Le grand jour était venu. Ce que Mlle Okel-Bô-Tutu était ravissante dans sa toilette de mariée, composée d’une plume d’autruche à l’oreille et d’un anneau de cuivre, à l’orteil droit, je renonce à le dire et mon cœur bat encore à y penser. Mon futur beau-père n’était pas mal non plus, somptueusement vêtu d’une casquette à ancre d’or que je lui avais offerte, en signe de soumission et de dévouement. Une espèce de bonze venait de nous débiter un tas de mistagogies. Sur un signe de ce fonctionnaire, un sommelier sortit et revint bientôt, rapportant une bouteille, laquelle devait contenir un aïeul joliment glorieux ; car ladite bouteille était attachée dans un petit panier à roulettes.

À ce moment, ma fiancée m’adressa un regard terriblement inquiet.

Eh bien ! Et moi ? Est-ce que je voyageais sans une petite cave funéraire ? Est-ce que j’allais me présenter sans ancêtres à une telle alliance ? Je compris et fis, à mon tour, signe à Bibolet, lequel reparut incontinent, tenant avec beaucoup de précautions notre dernière bouteille de champagne.

On déboucha d’abord l’ancêtre des Okel-Bô-Tutu. Le bonze m’en versa un verre à bordeaux que j’avalai, domptant mes répugnances naturelles. L’ancêtre avait un goût prononcé de Pomard. J’appris depuis que cela voulait dire que ma femme s’appliquerait surtout à unir la douceur à la force, la fidélité au tempérament. Joli programme, mes enfants, mais d’une observation difficile. Mon tour vint. Bibolet rompit les fils et déchiqueta l’armature de plomb qui maintenaient mon cliquot dans le devoir. Pan ! le bouchon sauta avec un bruit de pétard et les gaz délivrés montèrent à l’assaut du goulot avec un bouillonnement désordonné.
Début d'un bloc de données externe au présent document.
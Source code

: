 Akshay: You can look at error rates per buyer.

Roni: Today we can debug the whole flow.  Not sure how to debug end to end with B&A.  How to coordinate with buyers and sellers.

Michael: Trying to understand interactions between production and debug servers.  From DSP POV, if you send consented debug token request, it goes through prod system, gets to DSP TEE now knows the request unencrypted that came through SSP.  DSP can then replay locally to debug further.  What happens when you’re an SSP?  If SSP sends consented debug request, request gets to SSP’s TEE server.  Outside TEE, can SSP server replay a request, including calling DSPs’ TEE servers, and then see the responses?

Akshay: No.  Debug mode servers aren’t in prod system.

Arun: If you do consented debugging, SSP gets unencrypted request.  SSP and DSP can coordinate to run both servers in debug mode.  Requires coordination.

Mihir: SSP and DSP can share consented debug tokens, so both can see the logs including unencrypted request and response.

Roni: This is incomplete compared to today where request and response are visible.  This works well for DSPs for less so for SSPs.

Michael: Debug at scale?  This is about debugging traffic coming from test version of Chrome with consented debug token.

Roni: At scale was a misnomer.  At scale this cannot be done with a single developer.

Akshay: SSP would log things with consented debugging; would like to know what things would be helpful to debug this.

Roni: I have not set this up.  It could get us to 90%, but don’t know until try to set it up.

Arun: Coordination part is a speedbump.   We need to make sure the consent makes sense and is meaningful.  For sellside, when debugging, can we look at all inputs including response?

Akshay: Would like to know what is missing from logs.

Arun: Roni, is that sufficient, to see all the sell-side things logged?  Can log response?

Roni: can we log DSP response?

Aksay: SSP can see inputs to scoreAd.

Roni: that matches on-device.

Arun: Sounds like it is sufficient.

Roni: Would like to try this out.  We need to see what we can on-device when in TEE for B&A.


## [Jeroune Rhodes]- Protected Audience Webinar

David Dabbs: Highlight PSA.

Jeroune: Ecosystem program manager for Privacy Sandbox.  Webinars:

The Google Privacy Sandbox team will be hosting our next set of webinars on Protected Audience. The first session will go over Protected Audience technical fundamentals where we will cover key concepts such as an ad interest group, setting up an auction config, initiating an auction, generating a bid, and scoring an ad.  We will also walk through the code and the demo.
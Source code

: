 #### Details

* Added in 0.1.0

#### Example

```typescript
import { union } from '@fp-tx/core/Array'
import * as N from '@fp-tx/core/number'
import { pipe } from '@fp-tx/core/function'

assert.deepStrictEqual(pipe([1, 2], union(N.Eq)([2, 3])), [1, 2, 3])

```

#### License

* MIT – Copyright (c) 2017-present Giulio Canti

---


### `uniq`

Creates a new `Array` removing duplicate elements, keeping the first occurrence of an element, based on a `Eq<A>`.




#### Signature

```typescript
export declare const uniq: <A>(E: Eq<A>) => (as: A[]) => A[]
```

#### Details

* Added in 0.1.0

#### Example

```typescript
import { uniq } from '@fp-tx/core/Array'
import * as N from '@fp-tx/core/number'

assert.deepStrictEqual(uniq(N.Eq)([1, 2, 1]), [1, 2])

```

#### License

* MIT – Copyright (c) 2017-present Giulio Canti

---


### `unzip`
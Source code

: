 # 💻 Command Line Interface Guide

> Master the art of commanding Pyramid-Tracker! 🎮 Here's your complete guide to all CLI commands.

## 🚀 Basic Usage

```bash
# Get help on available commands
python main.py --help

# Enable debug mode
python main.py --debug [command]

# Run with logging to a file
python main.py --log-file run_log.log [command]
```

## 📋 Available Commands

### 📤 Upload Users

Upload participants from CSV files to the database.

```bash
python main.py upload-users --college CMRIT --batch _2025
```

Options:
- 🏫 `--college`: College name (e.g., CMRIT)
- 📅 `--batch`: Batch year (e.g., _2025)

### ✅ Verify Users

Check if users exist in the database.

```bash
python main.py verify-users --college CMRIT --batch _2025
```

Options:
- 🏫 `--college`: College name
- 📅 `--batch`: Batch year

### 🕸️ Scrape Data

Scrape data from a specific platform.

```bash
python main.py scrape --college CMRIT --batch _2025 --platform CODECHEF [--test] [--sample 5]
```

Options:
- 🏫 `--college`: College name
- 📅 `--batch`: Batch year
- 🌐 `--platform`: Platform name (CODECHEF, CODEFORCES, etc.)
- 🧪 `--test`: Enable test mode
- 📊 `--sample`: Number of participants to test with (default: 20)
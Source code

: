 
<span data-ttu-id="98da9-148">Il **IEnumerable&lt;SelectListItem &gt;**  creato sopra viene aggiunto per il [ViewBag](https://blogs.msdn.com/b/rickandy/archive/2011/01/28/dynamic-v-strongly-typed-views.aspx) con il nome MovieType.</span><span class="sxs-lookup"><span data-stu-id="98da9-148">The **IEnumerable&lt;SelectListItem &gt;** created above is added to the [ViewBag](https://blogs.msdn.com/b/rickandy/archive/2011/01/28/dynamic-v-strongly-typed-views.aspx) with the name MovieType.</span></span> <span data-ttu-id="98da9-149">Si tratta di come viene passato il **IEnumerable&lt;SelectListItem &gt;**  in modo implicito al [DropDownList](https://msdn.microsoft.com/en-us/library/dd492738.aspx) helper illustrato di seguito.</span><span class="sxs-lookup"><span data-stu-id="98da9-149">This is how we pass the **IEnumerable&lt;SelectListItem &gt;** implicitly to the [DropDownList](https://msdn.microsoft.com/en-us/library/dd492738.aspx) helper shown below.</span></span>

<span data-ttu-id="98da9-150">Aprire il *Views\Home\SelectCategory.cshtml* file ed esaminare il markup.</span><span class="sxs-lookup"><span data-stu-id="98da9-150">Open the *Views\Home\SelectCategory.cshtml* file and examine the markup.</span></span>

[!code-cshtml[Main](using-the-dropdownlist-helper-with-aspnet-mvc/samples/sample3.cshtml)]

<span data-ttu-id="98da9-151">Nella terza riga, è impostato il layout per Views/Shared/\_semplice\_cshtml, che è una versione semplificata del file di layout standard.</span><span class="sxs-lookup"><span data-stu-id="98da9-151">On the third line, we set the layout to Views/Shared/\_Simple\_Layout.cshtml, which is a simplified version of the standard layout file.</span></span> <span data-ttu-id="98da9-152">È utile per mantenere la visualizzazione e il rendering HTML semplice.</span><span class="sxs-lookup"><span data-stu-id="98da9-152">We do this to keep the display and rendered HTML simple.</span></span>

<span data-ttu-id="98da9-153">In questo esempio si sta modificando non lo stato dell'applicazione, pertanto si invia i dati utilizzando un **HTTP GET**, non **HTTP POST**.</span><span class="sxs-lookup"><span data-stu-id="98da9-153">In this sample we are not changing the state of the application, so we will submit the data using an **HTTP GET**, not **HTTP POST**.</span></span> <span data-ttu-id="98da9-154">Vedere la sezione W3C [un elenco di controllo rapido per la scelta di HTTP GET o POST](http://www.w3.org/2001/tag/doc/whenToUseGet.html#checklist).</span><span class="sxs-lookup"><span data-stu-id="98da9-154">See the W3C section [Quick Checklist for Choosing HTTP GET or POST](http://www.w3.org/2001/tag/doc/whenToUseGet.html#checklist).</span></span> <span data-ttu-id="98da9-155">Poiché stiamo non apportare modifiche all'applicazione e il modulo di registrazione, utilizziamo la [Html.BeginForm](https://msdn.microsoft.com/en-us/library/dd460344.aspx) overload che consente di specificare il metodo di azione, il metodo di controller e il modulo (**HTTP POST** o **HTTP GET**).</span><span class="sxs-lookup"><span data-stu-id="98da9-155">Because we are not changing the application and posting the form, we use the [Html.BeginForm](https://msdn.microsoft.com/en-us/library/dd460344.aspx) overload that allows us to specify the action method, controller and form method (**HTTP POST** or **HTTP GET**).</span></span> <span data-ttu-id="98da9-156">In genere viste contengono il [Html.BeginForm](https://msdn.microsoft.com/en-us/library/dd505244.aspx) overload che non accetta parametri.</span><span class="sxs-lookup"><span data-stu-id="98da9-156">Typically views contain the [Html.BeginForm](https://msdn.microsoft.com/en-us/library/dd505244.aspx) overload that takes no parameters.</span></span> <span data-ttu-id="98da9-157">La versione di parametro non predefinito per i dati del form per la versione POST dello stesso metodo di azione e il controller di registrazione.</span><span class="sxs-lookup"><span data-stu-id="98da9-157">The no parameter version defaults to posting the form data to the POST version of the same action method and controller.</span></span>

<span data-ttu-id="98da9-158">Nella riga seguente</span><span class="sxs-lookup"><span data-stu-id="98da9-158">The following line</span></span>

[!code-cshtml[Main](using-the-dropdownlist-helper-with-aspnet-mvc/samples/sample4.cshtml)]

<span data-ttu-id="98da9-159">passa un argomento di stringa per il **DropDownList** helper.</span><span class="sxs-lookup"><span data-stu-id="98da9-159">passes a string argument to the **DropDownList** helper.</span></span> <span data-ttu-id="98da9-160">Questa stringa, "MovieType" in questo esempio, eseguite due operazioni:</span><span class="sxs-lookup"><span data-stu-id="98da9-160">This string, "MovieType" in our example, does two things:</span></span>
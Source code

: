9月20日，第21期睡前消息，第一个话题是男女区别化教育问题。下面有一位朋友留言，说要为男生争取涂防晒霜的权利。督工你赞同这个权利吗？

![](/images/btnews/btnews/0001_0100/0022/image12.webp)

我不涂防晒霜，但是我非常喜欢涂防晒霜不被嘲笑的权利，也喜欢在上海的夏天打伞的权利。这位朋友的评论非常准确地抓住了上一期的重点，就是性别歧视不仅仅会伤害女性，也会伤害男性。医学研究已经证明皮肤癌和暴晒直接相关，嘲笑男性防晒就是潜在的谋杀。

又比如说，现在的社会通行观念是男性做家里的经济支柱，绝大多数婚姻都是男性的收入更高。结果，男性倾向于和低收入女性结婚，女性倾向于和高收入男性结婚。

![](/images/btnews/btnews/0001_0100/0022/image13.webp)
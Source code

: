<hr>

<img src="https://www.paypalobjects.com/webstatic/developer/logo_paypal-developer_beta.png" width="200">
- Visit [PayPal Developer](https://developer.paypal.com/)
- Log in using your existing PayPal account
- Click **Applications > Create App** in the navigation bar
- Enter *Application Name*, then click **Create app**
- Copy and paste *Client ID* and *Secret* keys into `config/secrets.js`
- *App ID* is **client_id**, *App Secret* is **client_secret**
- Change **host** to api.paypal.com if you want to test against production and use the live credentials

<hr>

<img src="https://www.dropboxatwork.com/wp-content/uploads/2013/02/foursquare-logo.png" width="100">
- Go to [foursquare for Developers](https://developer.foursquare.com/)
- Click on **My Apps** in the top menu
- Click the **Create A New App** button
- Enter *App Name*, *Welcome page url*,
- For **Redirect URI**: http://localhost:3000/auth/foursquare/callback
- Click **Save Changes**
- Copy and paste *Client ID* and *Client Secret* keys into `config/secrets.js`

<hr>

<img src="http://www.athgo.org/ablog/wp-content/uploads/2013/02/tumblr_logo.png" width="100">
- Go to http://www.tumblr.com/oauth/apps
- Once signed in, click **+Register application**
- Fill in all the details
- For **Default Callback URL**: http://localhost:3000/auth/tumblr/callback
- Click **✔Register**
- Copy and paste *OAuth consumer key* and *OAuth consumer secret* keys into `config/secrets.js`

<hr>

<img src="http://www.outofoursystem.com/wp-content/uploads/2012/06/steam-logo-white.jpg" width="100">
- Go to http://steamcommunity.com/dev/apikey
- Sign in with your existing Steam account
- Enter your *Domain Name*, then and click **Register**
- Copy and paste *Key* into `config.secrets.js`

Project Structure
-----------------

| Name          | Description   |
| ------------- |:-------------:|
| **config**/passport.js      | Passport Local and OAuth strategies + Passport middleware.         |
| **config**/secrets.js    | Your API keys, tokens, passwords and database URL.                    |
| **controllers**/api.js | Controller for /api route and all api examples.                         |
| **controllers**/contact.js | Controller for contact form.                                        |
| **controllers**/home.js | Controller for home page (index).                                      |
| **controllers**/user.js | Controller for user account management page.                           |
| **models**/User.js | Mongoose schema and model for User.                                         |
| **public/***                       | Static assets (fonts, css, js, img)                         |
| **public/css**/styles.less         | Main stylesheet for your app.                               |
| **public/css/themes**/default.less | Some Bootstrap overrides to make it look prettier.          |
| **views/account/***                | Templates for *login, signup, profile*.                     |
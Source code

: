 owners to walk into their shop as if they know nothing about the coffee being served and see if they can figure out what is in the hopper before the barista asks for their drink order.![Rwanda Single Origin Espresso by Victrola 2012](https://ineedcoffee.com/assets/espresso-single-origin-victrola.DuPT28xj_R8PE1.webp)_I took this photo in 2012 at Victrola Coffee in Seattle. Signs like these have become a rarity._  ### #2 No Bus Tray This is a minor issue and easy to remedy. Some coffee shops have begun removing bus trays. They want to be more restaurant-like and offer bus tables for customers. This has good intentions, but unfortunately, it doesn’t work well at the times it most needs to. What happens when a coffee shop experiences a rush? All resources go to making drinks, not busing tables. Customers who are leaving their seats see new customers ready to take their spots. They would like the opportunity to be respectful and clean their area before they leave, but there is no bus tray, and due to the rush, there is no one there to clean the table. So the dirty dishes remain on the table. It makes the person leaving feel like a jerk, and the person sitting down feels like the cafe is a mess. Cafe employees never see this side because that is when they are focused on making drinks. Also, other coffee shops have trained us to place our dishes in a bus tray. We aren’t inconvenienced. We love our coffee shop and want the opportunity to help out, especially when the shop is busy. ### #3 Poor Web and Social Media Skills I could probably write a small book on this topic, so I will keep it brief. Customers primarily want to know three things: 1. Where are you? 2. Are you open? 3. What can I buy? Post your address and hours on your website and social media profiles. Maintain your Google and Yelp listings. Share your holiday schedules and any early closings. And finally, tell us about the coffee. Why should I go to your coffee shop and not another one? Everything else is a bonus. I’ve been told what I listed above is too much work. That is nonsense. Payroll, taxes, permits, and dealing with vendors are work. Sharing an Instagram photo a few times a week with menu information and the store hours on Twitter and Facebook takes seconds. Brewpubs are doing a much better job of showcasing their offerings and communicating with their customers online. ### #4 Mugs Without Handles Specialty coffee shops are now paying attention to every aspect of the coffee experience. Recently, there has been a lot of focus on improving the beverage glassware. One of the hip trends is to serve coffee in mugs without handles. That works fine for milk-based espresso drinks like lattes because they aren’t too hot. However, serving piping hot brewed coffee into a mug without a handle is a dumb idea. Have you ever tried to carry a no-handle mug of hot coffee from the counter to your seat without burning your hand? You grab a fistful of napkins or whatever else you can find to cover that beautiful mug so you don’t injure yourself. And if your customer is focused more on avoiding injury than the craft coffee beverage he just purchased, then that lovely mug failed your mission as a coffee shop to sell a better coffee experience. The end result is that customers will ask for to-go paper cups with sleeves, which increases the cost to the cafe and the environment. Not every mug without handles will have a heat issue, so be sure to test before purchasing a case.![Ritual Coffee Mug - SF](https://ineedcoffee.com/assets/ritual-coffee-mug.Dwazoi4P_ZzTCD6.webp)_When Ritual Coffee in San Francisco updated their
Je ne sais pas ce que comprit ma bien-aimée, quel symbole évoquèrent dans son esprit ce vacarme et ce dégagement d’air comprimé, quelle idée elle se fit des habitudes du grand-père que je voulais faire revivre dans sa maison, toujours est-il que, se bouchant le nez violemment, elle s’éloigna de moi en prononçant un « Pouah ! » significatif. Tous ses proches en firent autant, et aussi le bonze et mon futur beau-père aussi. Profitant de ce désarroi, Bibolet et moi nous prîmes nos jambes à notre cou et nous nous enfonçâmes dans la forêt voisine où, deux jours après, des matelots envoyés à notre recherche par l’amiral nous arrachaient à la curiosité malfaisante des singes et aux horreurs de la faim.

Voilà, commandant, comment votre docteur Monnin n’est qu’un infect contrefacteur.

— Ma première émission est couverte, murmura le financier Crève-Lune.



  1. Ce verbe énergique est celui dont Panurge se servit dans d’analogues occurrences au deuxième livre de Pantagruel.